Die Teufel waren um den Satan versammelt, der mit den Fürsten zu Rate saß, um auszumachen, mit was für Strafen man den Papst Alexander den Sechsten peinigen müßte. Seine Verbrechen, und der letzte Augenblick seines Lebens, waren so einzig, daß auch die boshaftigsten Teufel in Verlegenheit waren, die Pein zu bestimmen, die er verdiente. Der Papst stund vor seinen Richtern, die ihn so spöttisch und übermütig behandelten, als nur immer ein fürstliches Gericht einen Angeklagten behandelt, der weiter nichts vor sich hat, als das Unglück, ein Mensch zu sein. Auf einmal fuhr Leviathan triumphierend in ihre Mitte, hielt die Seele Fausts am Schopfe, und schleuderte ihn hin:

»Da habt ihr den Faust!«

Die Hölle empfing ihn mit einem so lauten Freudengebrülle, daß die Verdammten in ihren Pfuhlen erbebten:

»Willkommen, Fürst Leviathan! da ist der Faust! da ist der Faust!«

Satan.

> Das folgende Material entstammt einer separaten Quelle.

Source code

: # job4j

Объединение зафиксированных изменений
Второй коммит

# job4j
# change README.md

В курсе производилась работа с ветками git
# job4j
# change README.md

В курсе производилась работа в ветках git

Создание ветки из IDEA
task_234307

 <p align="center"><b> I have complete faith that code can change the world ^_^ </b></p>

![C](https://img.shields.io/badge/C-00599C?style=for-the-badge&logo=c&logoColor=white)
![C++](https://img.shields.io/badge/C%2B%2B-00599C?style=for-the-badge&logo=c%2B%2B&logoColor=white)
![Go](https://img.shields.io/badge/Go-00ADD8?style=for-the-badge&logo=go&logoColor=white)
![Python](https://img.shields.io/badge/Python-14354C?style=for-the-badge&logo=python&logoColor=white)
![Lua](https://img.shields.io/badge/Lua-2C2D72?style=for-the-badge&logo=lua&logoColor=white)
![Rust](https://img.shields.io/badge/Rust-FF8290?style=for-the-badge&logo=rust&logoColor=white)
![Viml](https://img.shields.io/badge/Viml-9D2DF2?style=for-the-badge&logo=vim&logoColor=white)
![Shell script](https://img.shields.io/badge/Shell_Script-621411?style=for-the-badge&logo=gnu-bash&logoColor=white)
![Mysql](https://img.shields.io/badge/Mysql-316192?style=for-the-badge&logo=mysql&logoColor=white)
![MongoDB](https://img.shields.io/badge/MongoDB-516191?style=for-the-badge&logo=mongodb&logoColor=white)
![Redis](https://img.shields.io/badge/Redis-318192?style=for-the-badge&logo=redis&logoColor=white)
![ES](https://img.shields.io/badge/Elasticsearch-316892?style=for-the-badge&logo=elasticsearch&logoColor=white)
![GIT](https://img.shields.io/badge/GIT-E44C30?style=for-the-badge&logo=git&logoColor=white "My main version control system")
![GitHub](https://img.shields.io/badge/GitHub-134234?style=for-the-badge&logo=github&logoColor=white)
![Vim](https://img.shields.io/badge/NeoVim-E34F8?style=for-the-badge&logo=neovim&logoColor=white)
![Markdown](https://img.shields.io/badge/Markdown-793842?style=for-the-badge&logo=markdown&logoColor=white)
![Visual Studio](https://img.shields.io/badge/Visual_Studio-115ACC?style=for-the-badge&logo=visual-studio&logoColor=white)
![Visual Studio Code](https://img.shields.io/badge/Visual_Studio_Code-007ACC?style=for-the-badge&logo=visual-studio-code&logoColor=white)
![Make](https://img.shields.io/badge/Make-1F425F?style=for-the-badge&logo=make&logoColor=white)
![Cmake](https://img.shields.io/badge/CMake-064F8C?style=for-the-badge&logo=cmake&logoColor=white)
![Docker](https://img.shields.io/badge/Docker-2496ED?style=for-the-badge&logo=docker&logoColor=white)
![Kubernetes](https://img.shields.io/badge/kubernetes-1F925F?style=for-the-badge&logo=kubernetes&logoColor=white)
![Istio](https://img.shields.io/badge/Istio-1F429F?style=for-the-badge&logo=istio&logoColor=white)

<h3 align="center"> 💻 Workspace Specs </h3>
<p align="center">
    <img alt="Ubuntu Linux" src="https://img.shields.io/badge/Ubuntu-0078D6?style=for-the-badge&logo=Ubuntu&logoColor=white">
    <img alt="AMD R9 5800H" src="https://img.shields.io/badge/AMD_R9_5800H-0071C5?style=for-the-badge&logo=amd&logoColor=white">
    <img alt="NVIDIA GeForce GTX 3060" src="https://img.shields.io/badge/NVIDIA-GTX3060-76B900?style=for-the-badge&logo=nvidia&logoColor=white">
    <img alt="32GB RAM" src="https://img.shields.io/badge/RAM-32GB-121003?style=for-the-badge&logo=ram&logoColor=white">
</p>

Willkommen, Fürst der Hölle! Willkommen Faust, wir haben hier genug von dir gehört.

Leviathan. Da hast du ihn nun, Satan! Sieh selbst, was an ihm ist. Er hat mich nicht wenig geplagt; aber seine Torheit hat der Hölle gewuchert, und ich hoffe, du bist mit meinem Aufenthalt auf Erden zufrieden. Zum Lohn bitte ich dich, mich für Jahrhunderte mit solchen Aufträgen zu verschonen, ich bin des Menschengeschlechts übersatt, ob ich gleich gestehen muß, daß dieser hier den letzten Augenblick seines Lebens, so bitter er auch war, nicht übel bestanden hat; aber dies kommt daher, daß er sich in frühern Jahren mit jener Philosophie abgegeben, die du die Menschen gelehrt hast.

Satan. Ich danke dir, Fürst Leviathan, und verspreche dir, du sollst lange mit mir in dem Dampfe der Hölle verweilen, und die Schatten der größten Fürsten der Erde zum Zeitvertreib reiten und geißeln. – Hm! ein ganzer Kerl, und scheint mir den Menschen völlig ausgezogen zu haben. Verzweiflung, Vermessenheit, Haß, Groll, Schmerz und Wahnsinn haben tiefe Furchen in seine Seele gerissen. Er sieht selbst uns und die Hölle ohne Beben an. Faust, bist du auf einmal stumm?

Faust. Nicht aus Furcht, ich war gegen einen Mächtigern kühn, und darum bin ich hier.

Satan. He, führt doch den Trotzigen ein wenig nach dem Pfuhl der Verdammten. Nehmt eine Legion meiner mutwilligen Hofjungens mit, daß sie sie zusammengeißeln, damit dieser Biedermann mit der Wirtschaft der Hölle ein wenig bekannt werde.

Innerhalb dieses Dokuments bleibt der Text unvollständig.